→ WHAT THE EXERCISE ASKS:
Lines in the listing below containing the string "Capture" are to be identified and copied.

EXERCISE MATERIAL below:

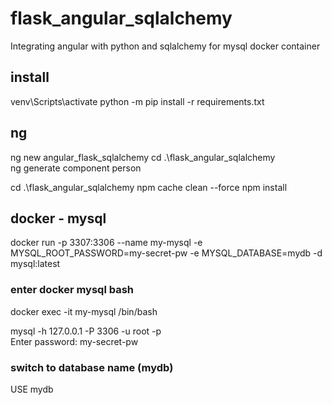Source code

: # flask_angular_sqlalchemy
Integrating angular with python and sqlalchemy for mysql docker container
## install
venv\Scripts\activate
python -m pip install -r requirements.txt

## ng
ng new angular_flask_sqlalchemy
cd .\flask_angular_sqlalchemy\
ng generate component person

cd .\flask_angular_sqlalchemy
npm cache clean --force
npm install

## docker - mysql
docker run -p 3307:3306 --name my-mysql -e MYSQL_ROOT_PASSWORD=my-secret-pw -e MYSQL_DATABASE=mydb -d mysql:latest
### enter docker mysql bash
docker exec -it my-mysql /bin/bash

mysql -h 127.0.0.1 -P 3306 -u root -p                   
Enter password: my-secret-pw
### switch to database name (mydb)
USE mydb
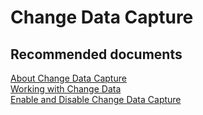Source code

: <properties
	pageTitle="Features/Change Data Capture"
	description="Features/Change Data Capture"
	service="microsoft.sql"
	resource="servers"
	authors="MladjoA"
	displayOrder=""
	selfHelpType="generic"
	supportTopicIds="32594707"
	resourceTags=""
	productPesIds="16259"
	cloudEnvironments="public"
/>

# Change Data Capture

## **Recommended documents**
[About Change Data Capture](https://docs.microsoft.com/en-us/sql/relational-databases/track-changes/about-change-data-capture-sql-server)<br>
[Working with Change Data](https://docs.microsoft.com/en-us/sql/relational-databases/track-changes/work-with-change-data-sql-server)<br>
[Enable and Disable Change Data Capture](https://docs.microsoft.com/en-us/sql/relational-databases/track-changes/enable-and-disable-change-data-capture-sql-server)
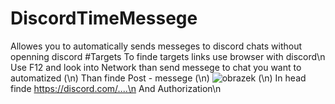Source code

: # DiscordTimeMessege
Allowes you to automatically sends messeges to discord chats without openning discord
#Targets
To finde targets links use browser with discord\n
Use F12 and look into Network than send messege to chat you want to automatized (\n)
Than finde Post - messege (\n)
![obrazek](https://github.com/user-attachments/assets/7ba5c2b4-127e-4fad-b23a-c48d501e9951) (\n)
In head finde https://discord.com/....\n
And Authorization\n
	
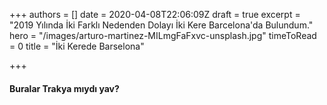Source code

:+++
authors = []
date = 2020-04-08T22:06:09Z
draft = true
excerpt = "2019 Yılında İki Farklı Nedenden Dolayı İki Kere Barcelona'da Bulundum."
hero = "/images/arturo-martinez-MILmgFaFxvc-unsplash.jpg"
timeToRead = 0
title = "İki Kerede Barselona"

+++
#### Buralar Trakya mıydı yav?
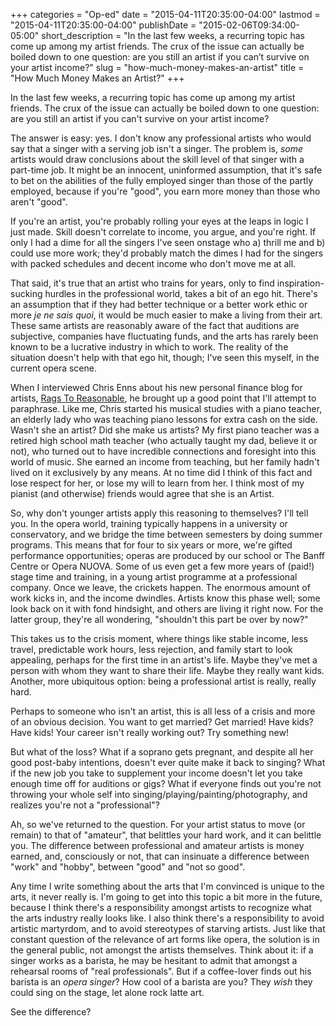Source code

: +++
categories = "Op-ed"
date = "2015-04-11T20:35:00-04:00"
lastmod = "2015-04-11T20:35:00-04:00"
publishDate = "2015-02-06T09:34:00-05:00"
short_description = "In the last few weeks, a recurring topic has come up among my artist friends. The crux of the issue can actually be boiled down to one question: are you still an artist if you can’t survive on your artist income?"
slug = "how-much-money-makes-an-artist"
title = "How Much Money Makes an Artist?"
+++

<p>
	In the last few weeks, a recurring topic has come up among my artist friends. The crux of the issue can actually be boiled down to one question: are you still an artist if you can't survive on your artist income?
</p>
<p>
	The answer is easy: yes. I don't know any professional artists who would say that a singer with a serving job isn't a singer. The problem is, <em>some </em>artists would draw conclusions about the skill level of that singer with a part-time job. It might be an innocent, uninformed assumption, that it's safe to bet on the abilities of the fully employed singer than those of the partly employed, because if you're "good", you earn more money than those who aren't "good".
</p>
<p>
	If you're an artist, you're probably rolling your eyes at the leaps in logic I just made. Skill doesn't correlate to income, you argue, and you're right. If only I had a dime for all the singers I've seen onstage who a) thrill me and b) could use more work; they'd probably match the dimes I had for the singers with packed schedules and decent income who don't move me at all.
</p>
<p>
	That said, it's true that an artist who trains for years, only to find inspiration-sucking hurdles in the professional world, takes a bit of an ego hit. There's an assumption that if they had better technique or a better work ethic or more <em>je ne sais quoi</em>, it would be much easier to make a living from their art. These same artists are reasonably aware of the fact that auditions are subjective, companies have fluctuating funds, and the arts has rarely been known to be a lucrative industry in which to work. The reality of the situation doesn't help with that ego hit, though; I've seen this myself, in the current opera scene.
</p>
<p>
	When I interviewed Chris Enns about his new personal finance blog for artists, <a href="http://www.ragstoreasonable.com/" target="_blank">Rags To Reasonable</a>, he brought up a good point that I'll attempt to paraphrase. Like me, Chris started his musical studies with a piano teacher, an elderly lady who was teaching piano lessons for extra cash on the side. Wasn't she an artist? Did she make us artists? My first piano teacher was a retired high school math teacher (who actually taught my dad, believe it or not), who turned out to have incredible connections and foresight into this world of music. She earned an income from teaching, but her family hadn't lived on it exclusively by any means. At no time did I think of this fact and lose respect for her, or lose my will to learn from her. I think most of my pianist (and otherwise) friends would agree that she is an Artist.
</p>
<p>
	So, why don't younger artists apply this reasoning to themselves? I'll tell you. In the opera world, training typically happens in a university or conservatory, and we bridge the time between semesters by doing summer programs. This means that for four to six years or more, we're gifted performance opportunities; operas are produced by our school or The Banff Centre or Opera NUOVA. Some of us even get a few more years of (paid!) stage time and training, in a young artist programme at a professional company. Once we leave, the crickets happen. The enormous amount of work kicks in, and the income dwindles. Artists know this phase well; some look back on it with fond hindsight, and others are living it right now. For the latter group, they're all wondering, "shouldn't this part be over by now?"
</p>
<p>
	This takes us to the crisis moment, where things like stable income, less travel, predictable work hours, less rejection, and family start to look appealing, perhaps for the first time in an artist's life. Maybe they've met a person with whom they want to share their life. Maybe they really want kids. Another, more ubiquitous option: being a professional artist is really, really hard.
</p>
<p>
	Perhaps to someone who isn't an artist, this is all less of a crisis and more of an obvious decision. You want to get married? Get married! Have kids? Have kids! Your career isn't really working out? Try something new!
</p>
<p>
	But what of the loss? What if a soprano gets pregnant, and despite all her good post-baby intentions, doesn't ever quite make it back to singing? What if the new job you take to supplement your income doesn't let you take enough time off for auditions or gigs? What if everyone finds out you're not throwing your whole self into singing/playing/painting/photography, and realizes you're not a "professional"?
</p>
<p>
	Ah, so we've returned to the question. For your artist status to move (or remain) to that of "amateur", that belittles your hard work, and it can belittle you. The difference between professional and amateur artists is money earned, and, consciously or not, that can insinuate a difference between "work" and "hobby", between "good" and "not so good".
</p>
<p>
	Any time I write something about the arts that I'm convinced is unique to the arts, it never really is. I'm going to get into this topic a bit more in the future, because I think there's a responsibility amongst artists to recognize what the arts industry really looks like. I also think there's a responsibility to avoid artistic martyrdom, and to avoid stereotypes of starving artists. Just like that constant question of the relevance of art forms like opera, the solution is in the general public, not amongst the artists themselves. Think about it: if a singer works as a barista, he may be hesitant to admit that amongst a rehearsal rooms of "real professionals". But if a coffee-lover finds out his barista is an <em>opera singer</em>? How cool of a barista are you? They <em>wish</em> they could sing on the stage, let alone rock latte art.
</p>
<p>
	See the difference?
</p>
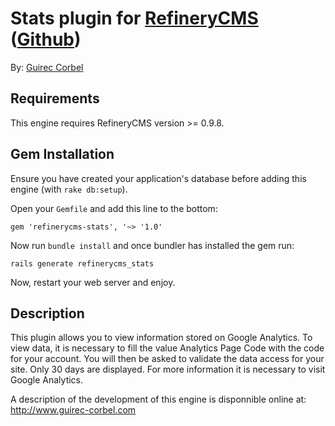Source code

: # Stats plugin for [RefineryCMS](http://www.refinerycms.com) ([Github](http://github.com/resolve/refinerycms))

By: [Guirec Corbel](http://www.guirec-corbel.com)

## Requirements

This engine requires RefineryCMS version >= 0.9.8.

## Gem Installation

Ensure you have created your application's database before adding this engine (with ``rake db:setup``).

Open your ``Gemfile`` and add this line to the bottom:

    gem 'refinerycms-stats', '~> '1.0'

Now run ``bundle install`` and once bundler has installed the gem run:

    rails generate refinerycms_stats

Now, restart your web server and enjoy.

## Description

This plugin allows you to view information stored on Google Analytics. To view data, it is necessary to fill the value Analytics Page Code with the code for your account. You will then be asked to validate the data access for your site. Only 30 days are displayed. For more information it is necessary to visit Google Analytics.

A description of the development of this engine is disponnible online at: http://www.guirec-corbel.com

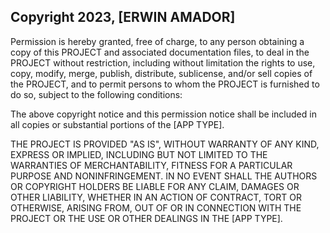 ## Copyright 2023, [ERWIN AMADOR]

Permission is hereby granted, free of charge, to any person obtaining a copy of this PROJECT and associated documentation files, to deal in the PROJECT without restriction, including without limitation the rights to use, copy, modify, merge, publish, distribute, sublicense, and/or sell copies of the PROJECT, and to permit persons to whom the PROJECT is furnished to do so, subject to the following conditions:

The above copyright notice and this permission notice shall be included in all copies or substantial portions of the [APP TYPE].

THE PROJECT IS PROVIDED "AS IS", WITHOUT WARRANTY OF ANY KIND, EXPRESS OR IMPLIED, INCLUDING BUT NOT LIMITED TO THE WARRANTIES OF MERCHANTABILITY, FITNESS FOR A PARTICULAR PURPOSE AND NONINFRINGEMENT. IN NO EVENT SHALL THE AUTHORS OR COPYRIGHT HOLDERS BE LIABLE FOR ANY CLAIM, DAMAGES OR OTHER LIABILITY, WHETHER IN AN ACTION OF CONTRACT, TORT OR OTHERWISE, ARISING FROM, OUT OF OR IN CONNECTION WITH THE PROJECT OR THE USE OR OTHER DEALINGS IN THE [APP TYPE].
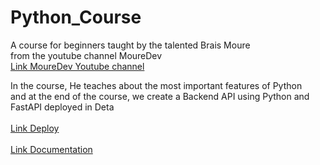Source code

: # Python_Course

A course for beginners taught by the talented Brais Moure
<br/>
from the youtube channel MoureDev 
<br/>
<a href="https://www.youtube.com/@mouredev" >Link MoureDev Youtube channel</a>


In the course, He teaches about the most important features of Python
<br/>
and at the end of the course, we create a Backend API using Python and FastAPI deployed in Deta
<br/>
<br/>
<a href="https://9kbjda.deta.dev" >Link Deploy</a> 
<br/>
<br/>
<a href="https://9kbjda.deta.dev/docs" >Link Documentation</a>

End of EXERCISE MATERIAL.

→ ANSWER TO THE EXERCISE:
	pageTitle="Features/Change Data Capture"
	description="Features/Change Data Capture"
# Change Data Capture
[About Change Data Capture](https://docs.microsoft.com/en-us/sql/relational-databases/track-changes/about-change-data-capture-sql-server)<br>
[Enable and Disable Change Data Capture](https://docs.microsoft.com/en-us/sql/relational-databases/track-changes/enable-and-disable-change-data-capture-sql-server)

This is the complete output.